Data extract:
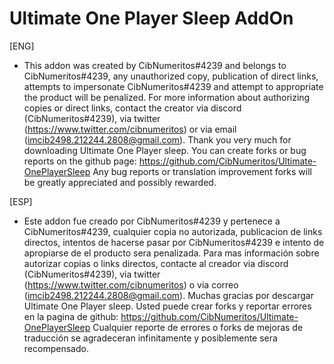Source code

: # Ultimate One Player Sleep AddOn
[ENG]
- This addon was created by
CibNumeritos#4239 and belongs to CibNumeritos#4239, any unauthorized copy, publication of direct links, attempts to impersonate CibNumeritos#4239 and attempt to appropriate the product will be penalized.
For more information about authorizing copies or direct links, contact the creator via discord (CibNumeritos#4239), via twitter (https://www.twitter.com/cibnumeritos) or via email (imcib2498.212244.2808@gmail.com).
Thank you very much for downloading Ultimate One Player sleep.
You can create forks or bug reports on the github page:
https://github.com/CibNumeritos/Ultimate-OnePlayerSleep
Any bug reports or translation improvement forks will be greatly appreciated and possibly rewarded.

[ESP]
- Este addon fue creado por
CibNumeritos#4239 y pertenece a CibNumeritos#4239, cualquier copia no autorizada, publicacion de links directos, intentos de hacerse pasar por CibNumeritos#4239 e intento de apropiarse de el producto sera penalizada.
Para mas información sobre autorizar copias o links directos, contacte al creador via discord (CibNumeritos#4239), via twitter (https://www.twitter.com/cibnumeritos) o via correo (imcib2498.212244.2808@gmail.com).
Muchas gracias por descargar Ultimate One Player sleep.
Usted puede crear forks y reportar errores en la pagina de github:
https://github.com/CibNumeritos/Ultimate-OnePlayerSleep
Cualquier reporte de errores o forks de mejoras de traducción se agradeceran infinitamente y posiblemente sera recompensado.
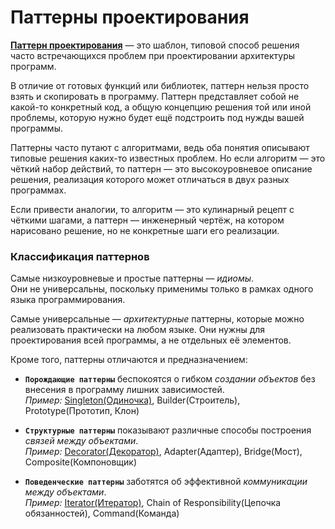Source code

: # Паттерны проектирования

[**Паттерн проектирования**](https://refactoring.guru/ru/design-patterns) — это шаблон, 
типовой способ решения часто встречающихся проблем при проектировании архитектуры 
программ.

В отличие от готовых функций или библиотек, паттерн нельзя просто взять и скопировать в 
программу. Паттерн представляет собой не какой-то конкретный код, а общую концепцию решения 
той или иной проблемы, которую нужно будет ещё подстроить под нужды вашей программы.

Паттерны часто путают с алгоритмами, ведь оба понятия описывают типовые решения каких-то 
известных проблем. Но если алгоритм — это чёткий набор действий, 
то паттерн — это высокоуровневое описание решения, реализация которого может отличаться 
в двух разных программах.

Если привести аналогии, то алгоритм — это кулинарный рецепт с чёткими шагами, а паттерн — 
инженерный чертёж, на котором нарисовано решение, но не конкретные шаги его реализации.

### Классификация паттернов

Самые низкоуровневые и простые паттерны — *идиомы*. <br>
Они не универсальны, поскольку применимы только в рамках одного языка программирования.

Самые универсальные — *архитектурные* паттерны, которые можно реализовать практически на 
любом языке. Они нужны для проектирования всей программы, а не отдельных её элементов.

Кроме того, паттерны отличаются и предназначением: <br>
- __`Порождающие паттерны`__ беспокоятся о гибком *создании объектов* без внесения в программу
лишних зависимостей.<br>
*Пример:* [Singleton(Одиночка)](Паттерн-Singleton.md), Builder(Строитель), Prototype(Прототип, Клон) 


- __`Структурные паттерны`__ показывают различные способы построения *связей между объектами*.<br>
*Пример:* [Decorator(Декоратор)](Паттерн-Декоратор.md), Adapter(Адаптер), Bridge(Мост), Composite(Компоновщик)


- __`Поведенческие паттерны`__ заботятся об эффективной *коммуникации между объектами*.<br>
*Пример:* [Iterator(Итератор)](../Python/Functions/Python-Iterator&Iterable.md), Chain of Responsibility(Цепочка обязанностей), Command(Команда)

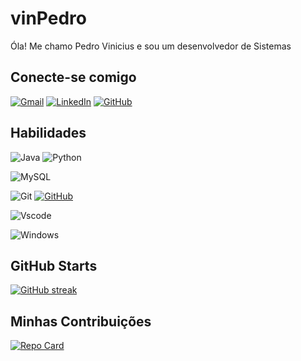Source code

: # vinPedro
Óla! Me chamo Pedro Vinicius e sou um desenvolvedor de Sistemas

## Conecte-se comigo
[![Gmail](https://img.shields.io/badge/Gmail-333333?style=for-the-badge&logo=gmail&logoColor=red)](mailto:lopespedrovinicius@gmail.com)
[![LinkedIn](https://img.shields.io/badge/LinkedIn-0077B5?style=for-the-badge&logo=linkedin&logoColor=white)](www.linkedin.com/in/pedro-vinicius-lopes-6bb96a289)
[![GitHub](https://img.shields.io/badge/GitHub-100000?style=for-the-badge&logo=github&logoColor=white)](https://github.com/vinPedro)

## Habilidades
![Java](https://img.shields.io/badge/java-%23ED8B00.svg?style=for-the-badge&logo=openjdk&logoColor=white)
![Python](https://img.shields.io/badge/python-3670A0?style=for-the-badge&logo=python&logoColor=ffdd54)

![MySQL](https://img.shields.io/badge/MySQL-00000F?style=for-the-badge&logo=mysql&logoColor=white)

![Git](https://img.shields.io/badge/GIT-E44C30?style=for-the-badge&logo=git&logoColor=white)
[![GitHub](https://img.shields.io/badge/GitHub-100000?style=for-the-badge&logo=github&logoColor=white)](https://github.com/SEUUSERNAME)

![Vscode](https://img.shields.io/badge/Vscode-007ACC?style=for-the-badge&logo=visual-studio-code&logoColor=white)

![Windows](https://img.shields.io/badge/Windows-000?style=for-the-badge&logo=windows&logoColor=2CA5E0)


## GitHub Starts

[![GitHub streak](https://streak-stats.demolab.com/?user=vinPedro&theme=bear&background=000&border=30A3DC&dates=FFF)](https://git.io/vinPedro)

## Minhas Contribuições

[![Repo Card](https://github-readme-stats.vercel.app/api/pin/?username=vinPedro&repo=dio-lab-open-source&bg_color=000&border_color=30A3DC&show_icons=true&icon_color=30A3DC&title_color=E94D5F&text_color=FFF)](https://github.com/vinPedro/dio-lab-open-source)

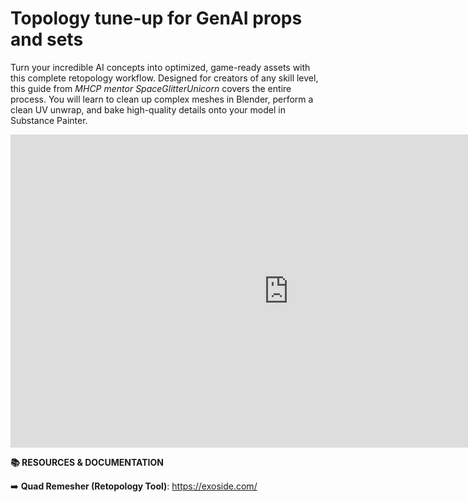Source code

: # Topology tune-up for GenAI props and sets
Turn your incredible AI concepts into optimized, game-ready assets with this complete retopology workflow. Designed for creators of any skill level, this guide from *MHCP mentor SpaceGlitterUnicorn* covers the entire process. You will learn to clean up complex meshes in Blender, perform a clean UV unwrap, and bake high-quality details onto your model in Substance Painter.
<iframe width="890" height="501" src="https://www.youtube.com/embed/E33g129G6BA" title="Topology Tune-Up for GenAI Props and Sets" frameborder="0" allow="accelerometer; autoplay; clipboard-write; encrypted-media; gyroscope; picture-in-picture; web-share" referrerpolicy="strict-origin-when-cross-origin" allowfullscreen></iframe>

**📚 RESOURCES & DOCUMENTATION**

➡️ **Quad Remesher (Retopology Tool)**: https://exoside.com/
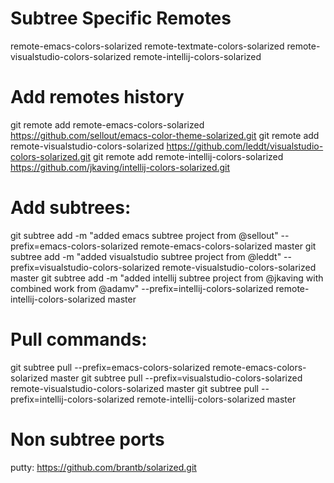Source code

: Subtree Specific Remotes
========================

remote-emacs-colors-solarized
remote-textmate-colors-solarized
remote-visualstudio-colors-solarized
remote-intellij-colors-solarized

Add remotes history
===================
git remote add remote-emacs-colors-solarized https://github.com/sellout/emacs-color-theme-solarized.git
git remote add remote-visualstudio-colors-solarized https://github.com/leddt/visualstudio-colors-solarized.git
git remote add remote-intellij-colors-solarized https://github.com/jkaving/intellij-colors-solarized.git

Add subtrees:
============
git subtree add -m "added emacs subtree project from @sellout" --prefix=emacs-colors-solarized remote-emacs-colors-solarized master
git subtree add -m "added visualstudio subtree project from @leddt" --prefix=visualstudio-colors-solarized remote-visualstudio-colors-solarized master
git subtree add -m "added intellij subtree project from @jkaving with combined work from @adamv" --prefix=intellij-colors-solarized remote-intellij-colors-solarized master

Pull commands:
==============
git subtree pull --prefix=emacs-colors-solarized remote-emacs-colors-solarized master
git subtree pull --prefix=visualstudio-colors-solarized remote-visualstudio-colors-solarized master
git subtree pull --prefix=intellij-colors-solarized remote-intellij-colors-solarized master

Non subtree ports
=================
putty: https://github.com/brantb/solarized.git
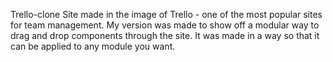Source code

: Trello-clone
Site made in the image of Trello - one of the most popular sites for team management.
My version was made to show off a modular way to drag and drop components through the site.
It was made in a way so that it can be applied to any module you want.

Instructions to follow:
An exact copy of the records above is needed, with the pictures removed.

Answer below:
Source code

: # Ultimate One Player Sleep AddOn
[ENG]
- This addon was created by
CibNumeritos#4239 and belongs to CibNumeritos#4239, any unauthorized copy, publication of direct links, attempts to impersonate CibNumeritos#4239 and attempt to appropriate the product will be penalized.
For more information about authorizing copies or direct links, contact the creator via discord (CibNumeritos#4239), via twitter (https://www.twitter.com/cibnumeritos) or via email (imcib2498.212244.2808@gmail.com).
Thank you very much for downloading Ultimate One Player sleep.
You can create forks or bug reports on the github page:
https://github.com/CibNumeritos/Ultimate-OnePlayerSleep
Any bug reports or translation improvement forks will be greatly appreciated and possibly rewarded.

[ESP]
- Este addon fue creado por
CibNumeritos#4239 y pertenece a CibNumeritos#4239, cualquier copia no autorizada, publicacion de links directos, intentos de hacerse pasar por CibNumeritos#4239 e intento de apropiarse de el producto sera penalizada.
Para mas información sobre autorizar copias o links directos, contacte al creador via discord (CibNumeritos#4239), via twitter (https://www.twitter.com/cibnumeritos) o via correo (imcib2498.212244.2808@gmail.com).
Muchas gracias por descargar Ultimate One Player sleep.
Usted puede crear forks y reportar errores en la pagina de github:
https://github.com/CibNumeritos/Ultimate-OnePlayerSleep
Cualquier reporte de errores o forks de mejoras de traducción se agradeceran infinitamente y posiblemente sera recompensado.
Source code

: # Паттерны проектирования

[**Паттерн проектирования**](https://refactoring.guru/ru/design-patterns) — это шаблон, 
типовой способ решения часто встречающихся проблем при проектировании архитектуры 
программ.

В отличие от готовых функций или библиотек, паттерн нельзя просто взять и скопировать в 
программу. Паттерн представляет собой не какой-то конкретный код, а общую концепцию решения 
той или иной проблемы, которую нужно будет ещё подстроить под нужды вашей программы.

Паттерны часто путают с алгоритмами, ведь оба понятия описывают типовые решения каких-то 
известных проблем. Но если алгоритм — это чёткий набор действий, 
то паттерн — это высокоуровневое описание решения, реализация которого может отличаться 
в двух разных программах.

Если привести аналогии, то алгоритм — это кулинарный рецепт с чёткими шагами, а паттерн — 
инженерный чертёж, на котором нарисовано решение, но не конкретные шаги его реализации.

### Классификация паттернов

Самые низкоуровневые и простые паттерны — *идиомы*. <br>
Они не универсальны, поскольку применимы только в рамках одного языка программирования.

Самые универсальные — *архитектурные* паттерны, которые можно реализовать практически на 
любом языке. Они нужны для проектирования всей программы, а не отдельных её элементов.

Кроме того, паттерны отличаются и предназначением: <br>
- __`Порождающие паттерны`__ беспокоятся о гибком *создании объектов* без внесения в программу
лишних зависимостей.<br>
*Пример:* [Singleton(Одиночка)](Паттерн-Singleton.md), Builder(Строитель), Prototype(Прототип, Клон) 


- __`Структурные паттерны`__ показывают различные способы построения *связей между объектами*.<br>
*Пример:* [Decorator(Декоратор)](Паттерн-Декоратор.md), Adapter(Адаптер), Bridge(Мост), Composite(Компоновщик)


- __`Поведенческие паттерны`__ заботятся об эффективной *коммуникации между объектами*.<br>
*Пример:* [Iterator(Итератор)](../Python/Functions/Python-Iterator&Iterable.md), Chain of Responsibility(Цепочка обязанностей), Command(Команда)

Source code

: # vinPedro
Óla! Me chamo Pedro Vinicius e sou um desenvolvedor de Sistemas

## Conecte-se comigo
[![Gmail](https://img.shields.io/badge/Gmail-333333?style=for-the-badge&logo=gmail&logoColor=red)](mailto:lopespedrovinicius@gmail.com)
[![LinkedIn](https://img.shields.io/badge/LinkedIn-0077B5?style=for-the-badge&logo=linkedin&logoColor=white)](www.linkedin.com/in/pedro-vinicius-lopes-6bb96a289)
[![GitHub](https://img.shields.io/badge/GitHub-100000?style=for-the-badge&logo=github&logoColor=white)](https://github.com/vinPedro)

## Habilidades
![Java](https://img.shields.io/badge/java-%23ED8B00.svg?style=for-the-badge&logo=openjdk&logoColor=white)
![Python](https://img.shields.io/badge/python-3670A0?style=for-the-badge&logo=python&logoColor=ffdd54)

![MySQL](https://img.shields.io/badge/MySQL-00000F?style=for-the-badge&logo=mysql&logoColor=white)

![Git](https://img.shields.io/badge/GIT-E44C30?style=for-the-badge&logo=git&logoColor=white)
[![GitHub](https://img.shields.io/badge/GitHub-100000?style=for-the-badge&logo=github&logoColor=white)](https://github.com/SEUUSERNAME)

![Vscode](https://img.shields.io/badge/Vscode-007ACC?style=for-the-badge&logo=visual-studio-code&logoColor=white)

![Windows](https://img.shields.io/badge/Windows-000?style=for-the-badge&logo=windows&logoColor=2CA5E0)


## GitHub Starts

[![GitHub streak](https://streak-stats.demolab.com/?user=vinPedro&theme=bear&background=000&border=30A3DC&dates=FFF)](https://git.io/vinPedro)

## Minhas Contribuições

[![Repo Card](https://github-readme-stats.vercel.app/api/pin/?username=vinPedro&repo=dio-lab-open-source&bg_color=000&border_color=30A3DC&show_icons=true&icon_color=30A3DC&title_color=E94D5F&text_color=FFF)](https://github.com/vinPedro/dio-lab-open-source)

Source code

: # Topology tune-up for GenAI props and sets
Turn your incredible AI concepts into optimized, game-ready assets with this complete retopology workflow. Designed for creators of any skill level, this guide from *MHCP mentor SpaceGlitterUnicorn* covers the entire process. You will learn to clean up complex meshes in Blender, perform a clean UV unwrap, and bake high-quality details onto your model in Substance Painter.
<iframe width="890" height="501" src="https://www.youtube.com/embed/E33g129G6BA" title="Topology Tune-Up for GenAI Props and Sets" frameborder="0" allow="accelerometer; autoplay; clipboard-write; encrypted-media; gyroscope; picture-in-picture; web-share" referrerpolicy="strict-origin-when-cross-origin" allowfullscreen></iframe>

**📚 RESOURCES & DOCUMENTATION**

➡️ **Quad Remesher (Retopology Tool)**: https://exoside.com/
Source code

: Subtree Specific Remotes
========================

remote-emacs-colors-solarized
remote-textmate-colors-solarized
remote-visualstudio-colors-solarized
remote-intellij-colors-solarized

Add remotes history
===================
git remote add remote-emacs-colors-solarized https://github.com/sellout/emacs-color-theme-solarized.git
git remote add remote-visualstudio-colors-solarized https://github.com/leddt/visualstudio-colors-solarized.git
git remote add remote-intellij-colors-solarized https://github.com/jkaving/intellij-colors-solarized.git

Add subtrees:
============
git subtree add -m "added emacs subtree project from @sellout" --prefix=emacs-colors-solarized remote-emacs-colors-solarized master
git subtree add -m "added visualstudio subtree project from @leddt" --prefix=visualstudio-colors-solarized remote-visualstudio-colors-solarized master
git subtree add -m "added intellij subtree project from @jkaving with combined work from @adamv" --prefix=intellij-colors-solarized remote-intellij-colors-solarized master

Pull commands:
==============
git subtree pull --prefix=emacs-colors-solarized remote-emacs-colors-solarized master
git subtree pull --prefix=visualstudio-colors-solarized remote-visualstudio-colors-solarized master
git subtree pull --prefix=intellij-colors-solarized remote-intellij-colors-solarized master

Non subtree ports
=================
putty: https://github.com/brantb/solarized.git
Source code

: Trello-clone
Site made in the image of Trello - one of the most popular sites for team management.
My version was made to show off a modular way to drag and drop components through the site.
It was made in a way so that it can be applied to any module you want.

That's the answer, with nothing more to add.